● **Extracted records**:
= = = = =

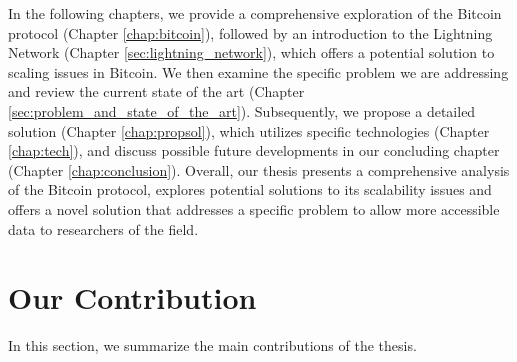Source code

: In the following chapters, we provide a comprehensive exploration of the Bitcoin protocol
(Chapter \ref{chap:bitcoin}), followed by an introduction to the Lightning Network
(Chapter \ref{sec:lightning_network}), which offers a potential solution to scaling issues
in Bitcoin. We then examine the specific problem we are addressing and review the current
state of the art (Chapter \ref{sec:problem_and_state_of_the_art}). Subsequently, we propose
a detailed solution (Chapter \ref{chap:propsol}), which utilizes specific technologies
(Chapter \ref{chap:tech}), and discuss possible future developments in our concluding chapter
(Chapter \ref{chap:conclusion}). Overall, our thesis presents a comprehensive analysis of the
Bitcoin protocol, explores potential solutions to its scalability issues and offers a novel
solution that addresses a specific problem to allow more accessible data to researchers of the
field.

\section*{Our Contribution}

In this section, we summarize the main contributions of the thesis.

= = = = =

● **How to complete this task**: Start printing at the line with "solution that addresses" and stop after the final line of the listing above, keeping every line exact.

● **Result of this task**:
solution that addresses a specific problem to allow more accessible data to researchers of the
field.

\section*{Our Contribution}

In this section, we summarize the main contributions of the thesis.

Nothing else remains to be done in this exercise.